Disabili, Tutele anche per i parenti del partner dell'unione civile

Martedì, 08 Marzo 2022
Dietrofront dell'INPS dopo il mutato orientamento del Ministero del Lavoro preoccupato per i rischi di una possibile discriminazione sessuale (vietata dal diritto comunitario). Permessi mensili e congedo straordinario fruibili anche per assistere gli affini (cioè suoceri e cognati) disabili dell'altra parte dell'unione civile. Nessuna estensione, invece, per le coppie conviventi di fatto.

L'unione civile apre ai permessi mensili di cui alla legge n. 104 e al congedo straordinario biennale anche per assistere suoceri e cognati del partner dello stesso sesso e viceversa. Lo rende noto l'INPS nella Circolare n. 36/2022 con la quale, smentendo precedenti istruzioni, riconosce il rapporto di affinità tra la parte dell'unione civile ed i parenti dell'altro esattamente come avviene tra coniugi. Il dietrofront matura a seguito del mutato orientamento del Ministero del Lavoro preoccupato dai rischi di una possibile discriminazione sessuale, vietata dal diritto comunitario.

La questione

Nasce dall'approvazione della legge sulle unioni civili (legge n. 76/2016) con la quale il legislatore ha introdotto la possibilità di contrarre "matrimonio" tra persone dello stesso sesso facendo discendere gli stessi diritti e doveri sanciti per i coniugi. L'equiparazione, tuttavia, è stata incompleta dato che la legge n. 76, non menzionando l'articolo 78 del codice civile, aveva negato la costituzione di un rapporto di affinità tra la parte dell'unione civile e i parenti dell'altro.

Di conseguenza l'INPS aveva precisato (Circ.
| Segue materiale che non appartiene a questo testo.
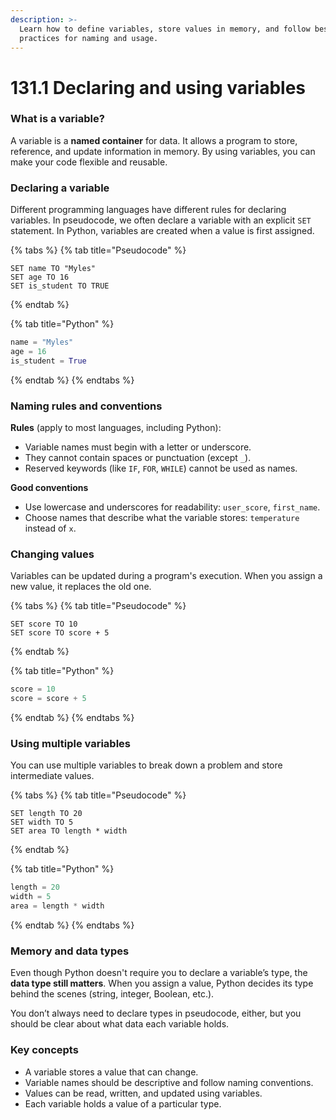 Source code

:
 ```yaml
---
description: >-
  Learn how to define variables, store values in memory, and follow best
  practices for naming and usage.
---
```


# 131.1 Declaring and using variables

### **What is a variable?**

A variable is a **named container** for data. It allows a program to store, reference, and update information in memory. By using variables, you can make your code flexible and reusable.

### **Declaring a variable**

Different programming languages have different rules for declaring variables. In pseudocode, we often declare a variable with an explicit `SET` statement. In Python, variables are created when a value is first assigned.

{% tabs %}
{% tab title="Pseudocode" %}
```
SET name TO "Myles"
SET age TO 16
SET is_student TO TRUE
```
{% endtab %}

{% tab title="Python" %}
```python
name = "Myles"
age = 16
is_student = True
```
{% endtab %}
{% endtabs %}

### **Naming rules and conventions**

**Rules** (apply to most languages, including Python):

* Variable names must begin with a letter or underscore.
* They cannot contain spaces or punctuation (except `_`).
* Reserved keywords (like `IF`, `FOR`, `WHILE`) cannot be used as names.

**Good conventions**

* Use lowercase and underscores for readability: `user_score`, `first_name`.
* Choose names that describe what the variable stores: `temperature` instead of `x`.

### **Changing values**

Variables can be updated during a program's execution. When you assign a new value, it replaces the old one.

{% tabs %}
{% tab title="Pseudocode" %}
```
SET score TO 10
SET score TO score + 5
```
{% endtab %}

{% tab title="Python" %}
```python
score = 10
score = score + 5
```
{% endtab %}
{% endtabs %}

### **Using multiple variables**

You can use multiple variables to break down a problem and store intermediate values.

{% tabs %}
{% tab title="Pseudocode" %}
```
SET length TO 20  
SET width TO 5  
SET area TO length * width
```
{% endtab %}

{% tab title="Python" %}
```python
length = 20
width = 5
area = length * width
```
{% endtab %}
{% endtabs %}

### **Memory and data types**

Even though Python doesn't require you to declare a variable’s type, the **data type still matters**. When you assign a value, Python decides its type behind the scenes (string, integer, Boolean, etc.).

You don’t always need to declare types in pseudocode, either, but you should be clear about what data each variable holds.

### Key concepts

* A variable stores a value that can change.
* Variable names should be descriptive and follow naming conventions.
* Values can be read, written, and updated using variables.
* Each variable holds a value of a particular type.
Inps n. 38/2017) che, a differenza di quanto avviene per i coniugi, la parte di un’unione civile avrebbe potuto usufruire dei permessi di cui alla legge n. 104/1992 e del congedo straordinario di cui all'articolo 42, co. 5 del dlgs n. 151/2001 unicamente nel caso in cui presti assistenza all’altra parte dell’unione e non nel caso in cui l’assistenza sia rivolta ad un parente dell’unito.

Rischio discriminazione

Il Ministero del Lavoro ha osservato però come tale lacuna costituisce una discriminazione per orientamento sessuale, in contrasto con la normativa comunitaria (Direttiva 200/78/CE) che vieta la discriminazione basate sull’orientamento sessuale, in particolare per quanto concerne l’occupazione, le condizioni di lavoro e la retribuzione. Il diritto ai benefici in oggetto nei confronti delle parti di un’unione civile, infatti, non avrebbe la stessa estensione riconosciuta ai soggetti legati da un rapporto di coniugio (al quale pur volendo non potrebbero accedere), anche se in presenza di situazioni comparabili, caratterizzate entrambe da una stabile relazione tra le parti e da un rapporto di affettività che da essa deriva anche nei confronti dei parenti del partner.

Gli effetti

Di conseguenza l'INPS, correggendo le precedenti istruzioni, precisa che i permessi mensili di cui all'articolo 33, co. 3 della legge n. 104/1992 vanno riconosciuti non solo per assistere il partner disabile ma anche, negli stessi casi previsti per i coniugi, per assistere i parenti disabili del partner entro il secondo grado (cioè suoceri, nonni del partner ed i cognati). Allo stesso modo tali soggetti avranno diritto ad assistere l'altra parte dell'unione civile.

Idem per il congedo straordinario biennale di cui all'articolo 42, co. 5 del dlgs n. 151/2001: il diritto va riconosciuto all’unito civilmente oltre che nel caso in cui in cui questi presti assistenza all’altra parte dell’unione, anche nel caso in cui rivolga l’assistenza a un parente dell’unito (entro il limite del terzo grado e fermo restando il requisito della convivenza) e viceversa.

Fuori i conviventi di fatto

Il cambio di orientamento non si estende ai conviventi di fatto (che possono anche non essere dello stesso sesso) i quali - a seguito della sentenza della Corte Costituzionale n. 213/2016 - possono fruire dei soli permessi mensili di cui alla legge n. 104/1992 (e non anche del congedo straordinario). In tal caso, infatti, spiega l'INPS non nasce alcun rapporto di affinità, non essendo la “convivenza di fatto” un istituto giuridico, ma "una situazione di fatto tra due persone che decidono di formalizzare il loro legame affettivo stabile di coppia e di reciproca assistenza morale e materiale".

Pertanto, a differenza di quanto avviene per i coniugi e gli uniti civilmente, il “convivente di fatto” può usufruire dei permessi di cui alla legge n. 104/1992 unicamente nel caso in cui presti assistenza al convivente e non nel caso in cui intenda rivolgere l’assistenza a un parente del convivente.